▶ **WHAT TO DO**
Retype all of the entries that appear below, keeping them exactly as they are.

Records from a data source
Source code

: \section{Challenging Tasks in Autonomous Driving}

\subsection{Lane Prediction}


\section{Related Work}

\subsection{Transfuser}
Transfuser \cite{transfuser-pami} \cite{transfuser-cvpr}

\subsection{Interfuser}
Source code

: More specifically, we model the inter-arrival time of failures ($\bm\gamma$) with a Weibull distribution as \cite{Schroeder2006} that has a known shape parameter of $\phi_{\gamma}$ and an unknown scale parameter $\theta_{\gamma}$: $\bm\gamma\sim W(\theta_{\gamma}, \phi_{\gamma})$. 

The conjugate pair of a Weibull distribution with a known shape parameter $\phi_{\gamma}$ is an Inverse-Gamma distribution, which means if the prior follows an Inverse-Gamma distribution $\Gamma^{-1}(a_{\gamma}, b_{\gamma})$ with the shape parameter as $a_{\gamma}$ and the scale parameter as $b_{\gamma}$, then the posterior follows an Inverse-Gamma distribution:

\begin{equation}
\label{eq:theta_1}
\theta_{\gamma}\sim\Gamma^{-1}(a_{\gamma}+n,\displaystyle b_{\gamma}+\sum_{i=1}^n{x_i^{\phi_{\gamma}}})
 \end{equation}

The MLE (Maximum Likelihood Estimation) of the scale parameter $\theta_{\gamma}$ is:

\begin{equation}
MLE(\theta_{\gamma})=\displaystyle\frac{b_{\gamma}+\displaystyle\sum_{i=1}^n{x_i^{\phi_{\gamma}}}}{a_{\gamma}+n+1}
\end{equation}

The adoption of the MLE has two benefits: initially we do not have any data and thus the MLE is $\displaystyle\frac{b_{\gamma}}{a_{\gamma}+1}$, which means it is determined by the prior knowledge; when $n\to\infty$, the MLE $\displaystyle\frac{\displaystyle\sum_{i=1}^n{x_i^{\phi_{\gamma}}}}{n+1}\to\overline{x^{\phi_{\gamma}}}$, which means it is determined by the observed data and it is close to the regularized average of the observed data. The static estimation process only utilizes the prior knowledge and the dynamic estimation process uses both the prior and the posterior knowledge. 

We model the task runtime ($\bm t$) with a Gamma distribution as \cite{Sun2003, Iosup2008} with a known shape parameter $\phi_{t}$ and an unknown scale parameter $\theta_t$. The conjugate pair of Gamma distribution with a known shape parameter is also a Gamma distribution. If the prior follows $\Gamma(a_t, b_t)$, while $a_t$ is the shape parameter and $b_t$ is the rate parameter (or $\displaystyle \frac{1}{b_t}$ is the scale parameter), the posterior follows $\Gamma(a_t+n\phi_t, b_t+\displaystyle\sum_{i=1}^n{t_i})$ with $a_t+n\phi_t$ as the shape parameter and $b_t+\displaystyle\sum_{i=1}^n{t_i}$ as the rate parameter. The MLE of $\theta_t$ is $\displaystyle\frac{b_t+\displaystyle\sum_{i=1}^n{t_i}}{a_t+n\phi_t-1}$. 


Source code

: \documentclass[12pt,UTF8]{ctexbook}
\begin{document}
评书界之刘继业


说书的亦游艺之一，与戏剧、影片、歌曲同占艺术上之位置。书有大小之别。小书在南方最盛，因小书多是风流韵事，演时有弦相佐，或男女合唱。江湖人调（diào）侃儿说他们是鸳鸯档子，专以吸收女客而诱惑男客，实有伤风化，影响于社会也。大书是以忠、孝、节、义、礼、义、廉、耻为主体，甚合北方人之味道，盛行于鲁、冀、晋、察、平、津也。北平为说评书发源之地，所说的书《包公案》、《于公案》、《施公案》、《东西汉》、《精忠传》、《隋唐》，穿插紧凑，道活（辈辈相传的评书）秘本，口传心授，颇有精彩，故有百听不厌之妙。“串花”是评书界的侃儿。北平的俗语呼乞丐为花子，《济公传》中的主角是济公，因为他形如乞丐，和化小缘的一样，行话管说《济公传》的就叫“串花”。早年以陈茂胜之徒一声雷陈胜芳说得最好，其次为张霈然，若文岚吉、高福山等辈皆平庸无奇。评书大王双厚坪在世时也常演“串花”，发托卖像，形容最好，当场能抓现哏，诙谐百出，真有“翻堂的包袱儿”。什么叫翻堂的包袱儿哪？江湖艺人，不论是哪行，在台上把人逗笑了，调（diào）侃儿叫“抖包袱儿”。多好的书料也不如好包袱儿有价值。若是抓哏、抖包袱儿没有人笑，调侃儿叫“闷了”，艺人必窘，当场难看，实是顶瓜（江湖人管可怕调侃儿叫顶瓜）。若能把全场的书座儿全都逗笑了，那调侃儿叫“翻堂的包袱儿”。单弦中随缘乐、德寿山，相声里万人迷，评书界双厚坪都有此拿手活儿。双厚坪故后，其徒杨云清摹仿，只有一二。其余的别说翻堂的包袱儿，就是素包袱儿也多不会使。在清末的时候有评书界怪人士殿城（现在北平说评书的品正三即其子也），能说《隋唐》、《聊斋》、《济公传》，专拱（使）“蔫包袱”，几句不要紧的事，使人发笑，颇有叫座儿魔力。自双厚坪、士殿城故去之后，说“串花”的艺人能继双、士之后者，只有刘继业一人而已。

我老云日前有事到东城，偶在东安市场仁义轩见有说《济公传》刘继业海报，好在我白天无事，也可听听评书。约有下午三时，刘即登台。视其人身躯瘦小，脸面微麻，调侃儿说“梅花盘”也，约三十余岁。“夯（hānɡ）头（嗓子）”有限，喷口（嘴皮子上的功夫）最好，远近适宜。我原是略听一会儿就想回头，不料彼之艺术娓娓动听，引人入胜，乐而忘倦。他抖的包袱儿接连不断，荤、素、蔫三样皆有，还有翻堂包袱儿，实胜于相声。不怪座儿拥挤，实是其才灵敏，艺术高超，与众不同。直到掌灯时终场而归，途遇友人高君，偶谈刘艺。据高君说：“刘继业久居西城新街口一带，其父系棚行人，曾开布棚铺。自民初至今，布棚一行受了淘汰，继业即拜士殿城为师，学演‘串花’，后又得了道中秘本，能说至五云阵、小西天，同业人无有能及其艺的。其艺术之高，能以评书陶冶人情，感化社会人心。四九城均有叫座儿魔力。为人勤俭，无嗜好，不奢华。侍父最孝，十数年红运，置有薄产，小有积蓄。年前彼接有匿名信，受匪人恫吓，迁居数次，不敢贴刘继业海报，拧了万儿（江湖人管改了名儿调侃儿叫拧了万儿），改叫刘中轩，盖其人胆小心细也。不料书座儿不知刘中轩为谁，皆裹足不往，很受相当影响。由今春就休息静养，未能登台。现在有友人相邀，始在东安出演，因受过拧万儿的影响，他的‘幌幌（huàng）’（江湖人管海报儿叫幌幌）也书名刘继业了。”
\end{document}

▶ **TASK RESPONSE**
Source code

: \section{Challenging Tasks in Autonomous Driving}

\subsection{Lane Prediction}


\section{Related Work}

\subsection{Transfuser}
Transfuser \cite{transfuser-pami} \cite{transfuser-cvpr}

\subsection{Interfuser}
Source code

: More specifically, we model the inter-arrival time of failures ($\bm\gamma$) with a Weibull distribution as \cite{Schroeder2006} that has a known shape parameter of $\phi_{\gamma}$ and an unknown scale parameter $\theta_{\gamma}$: $\bm\gamma\sim W(\theta_{\gamma}, \phi_{\gamma})$. 

The conjugate pair of a Weibull distribution with a known shape parameter $\phi_{\gamma}$ is an Inverse-Gamma distribution, which means if the prior follows an Inverse-Gamma distribution $\Gamma^{-1}(a_{\gamma}, b_{\gamma})$ with the shape parameter as $a_{\gamma}$ and the scale parameter as $b_{\gamma}$, then the posterior follows an Inverse-Gamma distribution:

\begin{equation}
\label{eq:theta_1}
\theta_{\gamma}\sim\Gamma^{-1}(a_{\gamma}+n,\displaystyle b_{\gamma}+\sum_{i=1}^n{x_i^{\phi_{\gamma}}})
 \end{equation}

The MLE (Maximum Likelihood Estimation) of the scale parameter $\theta_{\gamma}$ is:

\begin{equation}
MLE(\theta_{\gamma})=\displaystyle\frac{b_{\gamma}+\displaystyle\sum_{i=1}^n{x_i^{\phi_{\gamma}}}}{a_{\gamma}+n+1}
\end{equation}

The adoption of the MLE has two benefits: initially we do not have any data and thus the MLE is $\displaystyle\frac{b_{\gamma}}{a_{\gamma}+1}$, which means it is determined by the prior knowledge; when $n\to\infty$, the MLE $\displaystyle\frac{\displaystyle\sum_{i=1}^n{x_i^{\phi_{\gamma}}}}{n+1}\to\overline{x^{\phi_{\gamma}}}$, which means it is determined by the observed data and it is close to the regularized average of the observed data. The static estimation process only utilizes the prior knowledge and the dynamic estimation process uses both the prior and the posterior knowledge. 

We model the task runtime ($\bm t$) with a Gamma distribution as \cite{Sun2003, Iosup2008} with a known shape parameter $\phi_{t}$ and an unknown scale parameter $\theta_t$. The conjugate pair of Gamma distribution with a known shape parameter is also a Gamma distribution. If the prior follows $\Gamma(a_t, b_t)$, while $a_t$ is the shape parameter and $b_t$ is the rate parameter (or $\displaystyle \frac{1}{b_t}$ is the scale parameter), the posterior follows $\Gamma(a_t+n\phi_t, b_t+\displaystyle\sum_{i=1}^n{t_i})$ with $a_t+n\phi_t$ as the shape parameter and $b_t+\displaystyle\sum_{i=1}^n{t_i}$ as the rate parameter. The MLE of $\theta_t$ is $\displaystyle\frac{b_t+\displaystyle\sum_{i=1}^n{t_i}}{a_t+n\phi_t-1}$. 


Source code

: \documentclass[12pt,UTF8]{ctexbook}
\begin{document}
评书界之刘继业


说书的亦游艺之一，与戏剧、影片、歌曲同占艺术上之位置。书有大小之别。小书在南方最盛，因小书多是风流韵事，演时有弦相佐，或男女合唱。江湖人调（diào）侃儿说他们是鸳鸯档子，专以吸收女客而诱惑男客，实有伤风化，影响于社会也。大书是以忠、孝、节、义、礼、义、廉、耻为主体，甚合北方人之味道，盛行于鲁、冀、晋、察、平、津也。北平为说评书发源之地，所说的书《包公案》、《于公案》、《施公案》、《东西汉》、《精忠传》、《隋唐》，穿插紧凑，道活（辈辈相传的评书）秘本，口传心授，颇有精彩，故有百听不厌之妙。“串花”是评书界的侃儿。北平的俗语呼乞丐为花子，《济公传》中的主角是济公，因为他形如乞丐，和化小缘的一样，行话管说《济公传》的就叫“串花”。早年以陈茂胜之徒一声雷陈胜芳说得最好，其次为张霈然，若文岚吉、高福山等辈皆平庸无奇。评书大王双厚坪在世时也常演“串花”，发托卖像，形容最好，当场能抓现哏，诙谐百出，真有“翻堂的包袱儿”。什么叫翻堂的包袱儿哪？江湖艺人，不论是哪行，在台上把人逗笑了，调（diào）侃儿叫“抖包袱儿”。多好的书料也不如好包袱儿有价值。若是抓哏、抖包袱儿没有人笑，调侃儿叫“闷了”，艺人必窘，当场难看，实是顶瓜（江湖人管可怕调侃儿叫顶瓜）。若能把全场的书座儿全都逗笑了，那调侃儿叫“翻堂的包袱儿”。单弦中随缘乐、德寿山，相声里万人迷，评书界双厚坪都有此拿手活儿。双厚坪故后，其徒杨云清摹仿，只有一二。其余的别说翻堂的包袱儿，就是素包袱儿也多不会使。在清末的时候有评书界怪人士殿城（现在北平说评书的品正三即其子也），能说《隋唐》、《聊斋》、《济公传》，专拱（使）“蔫包袱”，几句不要紧的事，使人发笑，颇有叫座儿魔力。自双厚坪、士殿城故去之后，说“串花”的艺人能继双、士之后者，只有刘继业一人而已。

我老云日前有事到东城，偶在东安市场仁义轩见有说《济公传》刘继业海报，好在我白天无事，也可听听评书。约有下午三时，刘即登台。视其人身躯瘦小，脸面微麻，调侃儿说“梅花盘”也，约三十余岁。“夯（hānɡ）头（嗓子）”有限，喷口（嘴皮子上的功夫）最好，远近适宜。我原是略听一会儿就想回头，不料彼之艺术娓娓动听，引人入胜，乐而忘倦。他抖的包袱儿接连不断，荤、素、蔫三样皆有，还有翻堂包袱儿，实胜于相声。不怪座儿拥挤，实是其才灵敏，艺术高超，与众不同。直到掌灯时终场而归，途遇友人高君，偶谈刘艺。据高君说：“刘继业久居西城新街口一带，其父系棚行人，曾开布棚铺。自民初至今，布棚一行受了淘汰，继业即拜士殿城为师，学演‘串花’，后又得了道中秘本，能说至五云阵、小西天，同业人无有能及其艺的。其艺术之高，能以评书陶冶人情，感化社会人心。四九城均有叫座儿魔力。为人勤俭，无嗜好，不奢华。侍父最孝，十数年红运，置有薄产，小有积蓄。年前彼接有匿名信，受匪人恫吓，迁居数次，不敢贴刘继业海报，拧了万儿（江湖人管改了名儿调侃儿叫拧了万儿），改叫刘中轩，盖其人胆小心细也。不料书座儿不知刘中轩为谁，皆裹足不往，很受相当影响。由今春就休息静养，未能登台。现在有友人相邀，始在东安出演，因受过拧万儿的影响，他的‘幌幌（huàng）’（江湖人管海报儿叫幌幌）也书名刘继业了。”
\end{document}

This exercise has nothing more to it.